(Data records)
**********

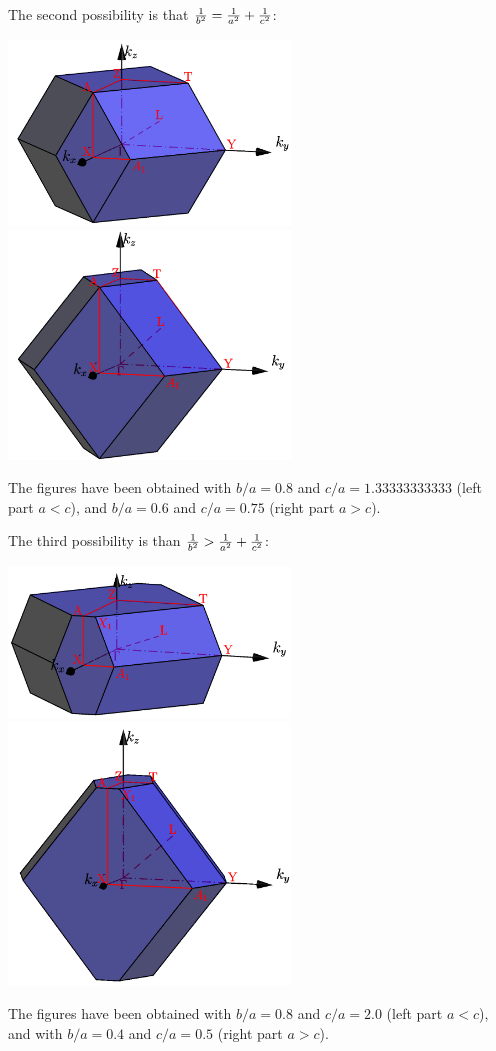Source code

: \documentclass[12pt,a4paper]{article}
\begin{document}
The second possibility is that ${1 \over b^2}={1\over a^2} + {1\over c^2}$:
\begin{center}
\includegraphics[width=7.5cm,angle=0]{images/ofc_15.png} \hspace{1cm}
\includegraphics[width=7.5cm,angle=0]{images/ofc_16.png} 
\end{center}
The figures have been obtained with $b/a=0.8$ and $c/a=1.33333333333$ (left
part $a<c$), and $b/a=0.6$ and $c/a=0.75$ (right part $a>c$).

The third possibility is than ${1\over b^2}>{1\over a^2} + {1\over c^2}$:
\begin{center}
\includegraphics[width=7.5cm,angle=0]{images/ofc_9.png} \hspace{1cm}
\includegraphics[width=7.5cm,angle=0]{images/ofc_10.png} 
\end{center}
The figures have been obtained with $b/a=0.8$ and $c/a=2.0$ (left part $a<c$),
and with $b/a=0.4$ and $c/a=0.5$ (right part $a>c$).
\end{document}
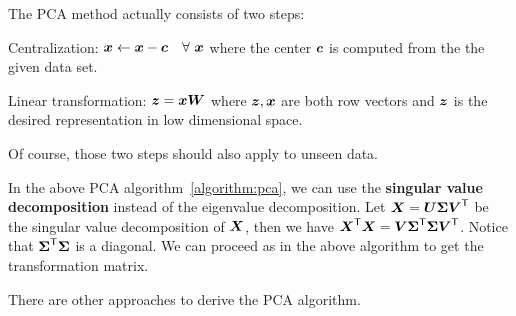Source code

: \begin{re}
    The PCA method actually consists of two steps:
    \begin{compactenum}
        \item Centralization: $\boldsymbol{x} \gets \boldsymbol{x} -\boldsymbol{c}\quad\forall~\boldsymbol{x}$ where the center $\boldsymbol{c}$ is computed
        from the the given data set.
        \item Linear transformation: $\boldsymbol{z} = \boldsymbol{x} \boldsymbol{W}$ where $\boldsymbol{z}, \boldsymbol{x}$ are both row vectors and
        $\boldsymbol{z}$ is the desired representation in low dimensional space.
    \end{compactenum}
    Of course, those two steps should also apply to unseen data.
\end{re}

\begin{re}
    In the above PCA algorithm~\ref{algorithm:pca}, we can use the \textbf{singular value decomposition}
    instead of the eigenvalue decomposition. Let $\boldsymbol{X} = \boldsymbol{U}\boldsymbol{\Sigma}{\boldsymbol{V}}^\mathsf{T}$ be the singular value 
    decomposition of $\boldsymbol{X}$, then we have ${\boldsymbol{X}}^\mathsf{T}\boldsymbol{X} = \boldsymbol{V} {\boldsymbol{\Sigma}}^\mathsf{T}\boldsymbol{\Sigma} {\boldsymbol{V}}^\mathsf{T}$. Notice
    that ${\boldsymbol{\Sigma}}^\mathsf{T}\boldsymbol{\Sigma}$ is a diagonal. We can proceed as in the above algorithm to get the
    transformation matrix.
\end{re}

There are other approaches to derive the PCA algorithm.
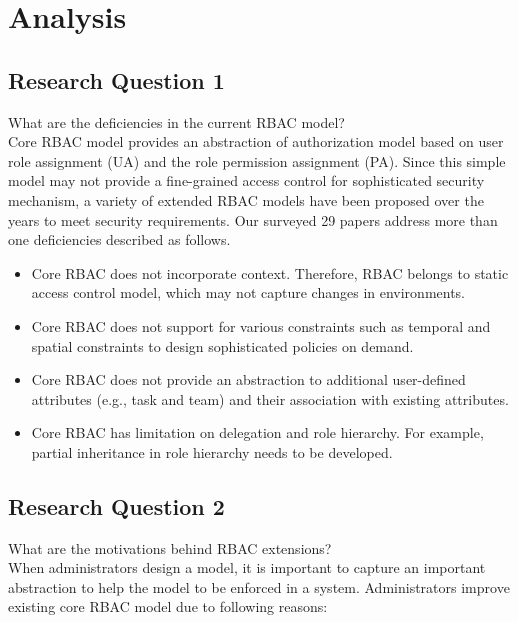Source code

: \section{Analysis} \label{sec:analysis}

\subsection{Research Question 1}

What are the deficiencies in the current RBAC model? \\

Core RBAC model provides an abstraction of authorization model based on user role assignment (UA) and the role
permission assignment (PA). Since this simple model may not provide a fine-grained access control for sophisticated
security mechanism, a variety of extended RBAC models have been proposed over the years to meet
security requirements. Our surveyed 29 papers address more than one deficiencies described as follows.

\begin{itemize}
	\item Core RBAC does not incorporate context. Therefore, RBAC belongs to static access control model, which may not capture changes in environments.
	\item Core RBAC does not support for various constraints such as temporal and spatial constraints to design sophisticated policies on demand.
	\item Core RBAC does not provide an abstraction to additional user-defined attributes	(e.g., task and team) and their association with existing attributes.
	\item Core RBAC has limitation on delegation and role hierarchy. For example, partial inheritance in role hierarchy needs to be developed.  
\end{itemize}

\subsection{Research Question 2}

What are the motivations behind RBAC extensions? \\

When administrators design a model, it is important to capture an important abstraction to help the model to be enforced in a system.
Administrators improve existing core RBAC model due to following reasons:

**********

__WHAT THE TASK ASKS__:
Leave nothing out but the pictures when transcribing the records.

__PROBLEM SOLUTION__:
Source code

: \documentclass[12pt,a4paper]{article}
\begin{document}
The second possibility is that ${1 \over b^2}={1\over a^2} + {1\over c^2}$:
\begin{center}
\includegraphics[width=7.5cm,angle=0]{images/ofc_15.png} \hspace{1cm}
\includegraphics[width=7.5cm,angle=0]{images/ofc_16.png} 
\end{center}
The figures have been obtained with $b/a=0.8$ and $c/a=1.33333333333$ (left
part $a<c$), and $b/a=0.6$ and $c/a=0.75$ (right part $a>c$).

The third possibility is than ${1\over b^2}>{1\over a^2} + {1\over c^2}$:
\begin{center}
\includegraphics[width=7.5cm,angle=0]{images/ofc_9.png} \hspace{1cm}
\includegraphics[width=7.5cm,angle=0]{images/ofc_10.png} 
\end{center}
The figures have been obtained with $b/a=0.8$ and $c/a=2.0$ (left part $a<c$),
and with $b/a=0.4$ and $c/a=0.5$ (right part $a>c$).
\end{document}
Source code

: \begin{re}
    The PCA method actually consists of two steps:
    \begin{compactenum}
        \item Centralization: $\boldsymbol{x} \gets \boldsymbol{x} -\boldsymbol{c}\quad\forall~\boldsymbol{x}$ where the center $\boldsymbol{c}$ is computed
        from the the given data set.
        \item Linear transformation: $\boldsymbol{z} = \boldsymbol{x} \boldsymbol{W}$ where $\boldsymbol{z}, \boldsymbol{x}$ are both row vectors and
        $\boldsymbol{z}$ is the desired representation in low dimensional space.
    \end{compactenum}
    Of course, those two steps should also apply to unseen data.
\end{re}

\begin{re}
    In the above PCA algorithm~\ref{algorithm:pca}, we can use the \textbf{singular value decomposition}
    instead of the eigenvalue decomposition. Let $\boldsymbol{X} = \boldsymbol{U}\boldsymbol{\Sigma}{\boldsymbol{V}}^\mathsf{T}$ be the singular value 
    decomposition of $\boldsymbol{X}$, then we have ${\boldsymbol{X}}^\mathsf{T}\boldsymbol{X} = \boldsymbol{V} {\boldsymbol{\Sigma}}^\mathsf{T}\boldsymbol{\Sigma} {\boldsymbol{V}}^\mathsf{T}$. Notice
    that ${\boldsymbol{\Sigma}}^\mathsf{T}\boldsymbol{\Sigma}$ is a diagonal. We can proceed as in the above algorithm to get the
    transformation matrix.
\end{re}

There are other approaches to derive the PCA algorithm.
Source code

: \section{Analysis} \label{sec:analysis}

\subsection{Research Question 1}

What are the deficiencies in the current RBAC model? \\

Core RBAC model provides an abstraction of authorization model based on user role assignment (UA) and the role
permission assignment (PA). Since this simple model may not provide a fine-grained access control for sophisticated
security mechanism, a variety of extended RBAC models have been proposed over the years to meet
security requirements. Our surveyed 29 papers address more than one deficiencies described as follows.

\begin{itemize}
	\item Core RBAC does not incorporate context. Therefore, RBAC belongs to static access control model, which may not capture changes in environments.
	\item Core RBAC does not support for various constraints such as temporal and spatial constraints to design sophisticated policies on demand.
	\item Core RBAC does not provide an abstraction to additional user-defined attributes	(e.g., task and team) and their association with existing attributes.
	\item Core RBAC has limitation on delegation and role hierarchy. For example, partial inheritance in role hierarchy needs to be developed.  
\end{itemize}

\subsection{Research Question 2}

What are the motivations behind RBAC extensions? \\

When administrators design a model, it is important to capture an important abstraction to help the model to be enforced in a system.
Administrators improve existing core RBAC model due to following reasons:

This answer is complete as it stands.